Paul's political director Jesse Benton told me later that the press scrum inside had been so intense, making even moving through the restaurant much less having any meaningful voter interactions so impossible, they decided for the peace and safety of all concerned to regretfully bow out. (Paul's wife Carol had herself been shoved by a reporter, according to a campaign press release on the matter today.)
The press surrounded one upset woman who had brought her 90-year-old mother to see Paul and was now bereft. She seemed to feel the whole thing was Paul's fault. Six or more cameras and mics picked up her sad tale, and Democratic presidential hopeful Vermin Supreme (who kind of looks like a wizard, a wizard with a boot on his head) was shouting through his megaphone at the trapped van: "Ron Paul, we are the media. We have you completely surrounded. You will answer all our questions."
One version of the woman's sad tale:
Tyler Clark, a Young Americans for Liberty activist, had brought his grandmother Virginia Clark to see Paul. Despite her grandson's efforts, she expected to give her vote tomorrow to Jon Huntsman, because she wants to boost him to South Carolina. She thinks he hasn't had the chance to get the exposure he deserves. (Every voter is a political strategist here in New Hampshire.)
Virginia has liked Huntsman for a month, but seeing him get more attention has made her more inclined to actually vote for him. She appreciates both his foreign policy and his gubernatorial experience. She met a personal friend of both Huntsman and Romney, she says, who "didn't have much good to say about his friend Mitt Romney." Tyler adds that this friend of Mitt's reported that Mitt in private is exactly like Mitt in public--"a stickler and an elitist." Tyler adds, "He can't connect to all of us because his heart has been ripped out and replaced with $400,000 from Goldman Sachs."

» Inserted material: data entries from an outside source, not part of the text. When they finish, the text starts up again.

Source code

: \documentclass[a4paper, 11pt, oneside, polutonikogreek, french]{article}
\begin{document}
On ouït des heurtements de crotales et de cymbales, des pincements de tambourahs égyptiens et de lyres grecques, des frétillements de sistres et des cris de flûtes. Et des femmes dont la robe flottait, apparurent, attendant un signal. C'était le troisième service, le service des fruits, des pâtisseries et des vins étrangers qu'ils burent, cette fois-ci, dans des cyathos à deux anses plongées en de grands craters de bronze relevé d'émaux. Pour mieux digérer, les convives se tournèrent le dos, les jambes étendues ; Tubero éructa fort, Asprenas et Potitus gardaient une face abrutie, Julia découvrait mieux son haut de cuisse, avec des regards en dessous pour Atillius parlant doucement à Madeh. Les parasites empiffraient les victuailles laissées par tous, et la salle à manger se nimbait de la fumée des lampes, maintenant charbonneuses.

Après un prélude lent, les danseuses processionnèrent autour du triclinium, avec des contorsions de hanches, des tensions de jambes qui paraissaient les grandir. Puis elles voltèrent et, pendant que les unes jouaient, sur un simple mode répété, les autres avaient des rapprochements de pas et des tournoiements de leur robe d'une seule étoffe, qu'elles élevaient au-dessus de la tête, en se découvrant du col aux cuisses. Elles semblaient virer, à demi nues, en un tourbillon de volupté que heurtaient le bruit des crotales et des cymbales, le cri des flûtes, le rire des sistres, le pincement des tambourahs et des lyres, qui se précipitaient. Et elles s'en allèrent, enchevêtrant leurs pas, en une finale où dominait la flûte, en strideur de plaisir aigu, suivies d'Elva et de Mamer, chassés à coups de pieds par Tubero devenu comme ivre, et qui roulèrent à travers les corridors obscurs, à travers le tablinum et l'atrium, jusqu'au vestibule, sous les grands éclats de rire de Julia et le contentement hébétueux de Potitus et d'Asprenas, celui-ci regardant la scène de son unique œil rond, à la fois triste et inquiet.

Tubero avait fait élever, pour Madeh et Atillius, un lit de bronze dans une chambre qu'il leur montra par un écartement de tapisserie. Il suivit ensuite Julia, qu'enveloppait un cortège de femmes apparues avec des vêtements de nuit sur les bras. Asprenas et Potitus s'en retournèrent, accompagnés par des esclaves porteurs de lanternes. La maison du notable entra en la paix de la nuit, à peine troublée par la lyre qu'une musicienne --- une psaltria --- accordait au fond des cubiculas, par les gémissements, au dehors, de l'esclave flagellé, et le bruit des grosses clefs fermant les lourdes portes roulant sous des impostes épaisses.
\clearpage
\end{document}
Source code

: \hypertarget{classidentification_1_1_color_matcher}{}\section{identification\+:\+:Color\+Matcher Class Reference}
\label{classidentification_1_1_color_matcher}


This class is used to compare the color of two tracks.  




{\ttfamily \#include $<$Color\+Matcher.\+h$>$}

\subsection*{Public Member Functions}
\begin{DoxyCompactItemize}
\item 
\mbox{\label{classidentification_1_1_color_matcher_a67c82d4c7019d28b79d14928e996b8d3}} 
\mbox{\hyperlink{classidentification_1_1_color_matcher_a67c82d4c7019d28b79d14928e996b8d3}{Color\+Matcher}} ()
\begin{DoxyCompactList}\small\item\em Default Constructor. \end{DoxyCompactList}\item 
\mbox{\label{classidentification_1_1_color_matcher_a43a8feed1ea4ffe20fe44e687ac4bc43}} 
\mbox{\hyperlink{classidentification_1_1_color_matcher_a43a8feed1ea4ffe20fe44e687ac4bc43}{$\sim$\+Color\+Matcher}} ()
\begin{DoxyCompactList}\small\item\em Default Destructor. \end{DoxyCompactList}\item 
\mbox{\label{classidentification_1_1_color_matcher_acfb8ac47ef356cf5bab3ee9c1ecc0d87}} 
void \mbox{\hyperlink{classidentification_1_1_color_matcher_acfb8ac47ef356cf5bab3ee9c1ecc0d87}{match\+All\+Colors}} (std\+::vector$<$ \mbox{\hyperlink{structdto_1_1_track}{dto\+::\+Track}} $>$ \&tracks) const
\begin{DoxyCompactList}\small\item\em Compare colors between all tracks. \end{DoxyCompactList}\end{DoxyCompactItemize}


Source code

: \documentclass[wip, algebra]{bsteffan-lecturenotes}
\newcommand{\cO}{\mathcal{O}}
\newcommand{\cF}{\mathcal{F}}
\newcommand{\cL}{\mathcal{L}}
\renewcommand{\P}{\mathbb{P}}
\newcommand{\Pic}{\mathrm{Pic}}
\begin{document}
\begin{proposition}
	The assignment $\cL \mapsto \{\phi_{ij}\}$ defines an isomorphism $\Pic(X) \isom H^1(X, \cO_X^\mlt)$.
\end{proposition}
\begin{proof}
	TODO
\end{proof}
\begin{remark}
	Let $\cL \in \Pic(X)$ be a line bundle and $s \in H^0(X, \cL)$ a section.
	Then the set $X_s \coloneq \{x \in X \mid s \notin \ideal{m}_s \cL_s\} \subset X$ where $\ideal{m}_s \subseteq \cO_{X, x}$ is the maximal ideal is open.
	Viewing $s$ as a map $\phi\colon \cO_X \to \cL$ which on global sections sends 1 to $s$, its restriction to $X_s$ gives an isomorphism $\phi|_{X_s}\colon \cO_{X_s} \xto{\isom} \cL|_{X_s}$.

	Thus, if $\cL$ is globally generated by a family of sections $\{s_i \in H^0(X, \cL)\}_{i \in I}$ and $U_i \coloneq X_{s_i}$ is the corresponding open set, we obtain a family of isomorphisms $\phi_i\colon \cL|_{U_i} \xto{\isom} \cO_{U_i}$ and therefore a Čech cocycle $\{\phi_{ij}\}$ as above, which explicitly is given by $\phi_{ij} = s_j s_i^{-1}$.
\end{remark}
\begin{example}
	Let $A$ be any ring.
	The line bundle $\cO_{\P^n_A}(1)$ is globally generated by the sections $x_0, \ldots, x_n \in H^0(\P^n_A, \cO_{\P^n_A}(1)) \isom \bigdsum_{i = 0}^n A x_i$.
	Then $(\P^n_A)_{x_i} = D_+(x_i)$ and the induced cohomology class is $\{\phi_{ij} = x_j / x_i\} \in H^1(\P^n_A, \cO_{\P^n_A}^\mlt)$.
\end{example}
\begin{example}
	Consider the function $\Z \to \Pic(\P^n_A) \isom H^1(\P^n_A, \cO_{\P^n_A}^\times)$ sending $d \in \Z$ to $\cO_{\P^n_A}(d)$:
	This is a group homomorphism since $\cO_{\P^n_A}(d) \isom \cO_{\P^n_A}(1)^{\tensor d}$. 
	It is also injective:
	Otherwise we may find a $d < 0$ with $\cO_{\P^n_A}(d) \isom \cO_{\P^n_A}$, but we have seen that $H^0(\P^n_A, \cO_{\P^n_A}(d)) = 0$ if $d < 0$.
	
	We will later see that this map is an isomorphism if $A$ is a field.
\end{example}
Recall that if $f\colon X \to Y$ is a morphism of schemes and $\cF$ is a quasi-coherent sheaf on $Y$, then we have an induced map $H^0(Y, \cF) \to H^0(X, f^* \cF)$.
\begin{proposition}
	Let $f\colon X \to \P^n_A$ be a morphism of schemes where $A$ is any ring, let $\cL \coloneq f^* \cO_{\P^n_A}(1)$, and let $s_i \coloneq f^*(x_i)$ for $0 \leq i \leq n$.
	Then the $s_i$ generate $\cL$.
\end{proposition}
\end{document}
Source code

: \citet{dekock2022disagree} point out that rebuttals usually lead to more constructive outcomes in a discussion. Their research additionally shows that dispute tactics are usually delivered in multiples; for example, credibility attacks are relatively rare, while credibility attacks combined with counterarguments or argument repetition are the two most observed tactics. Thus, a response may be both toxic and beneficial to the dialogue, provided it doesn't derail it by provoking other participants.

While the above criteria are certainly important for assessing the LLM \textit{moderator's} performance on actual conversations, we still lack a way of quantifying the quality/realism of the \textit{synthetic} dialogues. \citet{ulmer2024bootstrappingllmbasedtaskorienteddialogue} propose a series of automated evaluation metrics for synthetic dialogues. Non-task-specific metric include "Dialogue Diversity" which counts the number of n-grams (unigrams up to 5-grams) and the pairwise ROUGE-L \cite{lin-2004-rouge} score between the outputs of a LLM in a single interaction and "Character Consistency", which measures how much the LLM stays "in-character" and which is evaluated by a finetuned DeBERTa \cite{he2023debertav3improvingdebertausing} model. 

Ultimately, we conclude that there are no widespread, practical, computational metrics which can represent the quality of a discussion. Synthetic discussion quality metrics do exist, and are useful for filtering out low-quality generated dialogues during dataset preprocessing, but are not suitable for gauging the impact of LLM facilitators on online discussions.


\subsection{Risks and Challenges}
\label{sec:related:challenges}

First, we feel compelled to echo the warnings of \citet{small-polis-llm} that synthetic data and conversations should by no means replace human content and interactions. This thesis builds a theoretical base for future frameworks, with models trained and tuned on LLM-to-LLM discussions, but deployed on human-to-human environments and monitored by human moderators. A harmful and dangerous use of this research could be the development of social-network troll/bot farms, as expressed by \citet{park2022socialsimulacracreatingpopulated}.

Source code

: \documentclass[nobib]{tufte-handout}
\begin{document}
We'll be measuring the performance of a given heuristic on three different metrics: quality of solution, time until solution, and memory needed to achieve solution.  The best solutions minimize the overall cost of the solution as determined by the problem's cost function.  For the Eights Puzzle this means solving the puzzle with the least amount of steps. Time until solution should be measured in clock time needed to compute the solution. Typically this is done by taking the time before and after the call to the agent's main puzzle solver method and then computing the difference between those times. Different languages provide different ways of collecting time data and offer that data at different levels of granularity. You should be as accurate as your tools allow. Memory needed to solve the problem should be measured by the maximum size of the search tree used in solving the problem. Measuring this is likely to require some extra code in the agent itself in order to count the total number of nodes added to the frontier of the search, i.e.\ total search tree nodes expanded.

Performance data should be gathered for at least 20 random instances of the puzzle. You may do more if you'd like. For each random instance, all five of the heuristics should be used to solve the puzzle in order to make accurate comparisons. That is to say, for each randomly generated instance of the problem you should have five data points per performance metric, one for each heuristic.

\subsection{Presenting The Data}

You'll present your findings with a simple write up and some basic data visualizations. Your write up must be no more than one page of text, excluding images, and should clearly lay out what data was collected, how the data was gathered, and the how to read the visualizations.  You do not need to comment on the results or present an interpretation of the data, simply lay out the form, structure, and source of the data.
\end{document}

Tyler has seen every candidate but Perry, who he is angry with over his anti-gays-in-the-military ad. He says Santorum's crowds tend to skew toward older, and to media.
After about 20 minutes of the weird media standoff, they backed off enough to allow Paul's van to take him on to his next appearance, an invite-only meeting of largely homeschooling families in Hollis, New Hampshire, more on which later.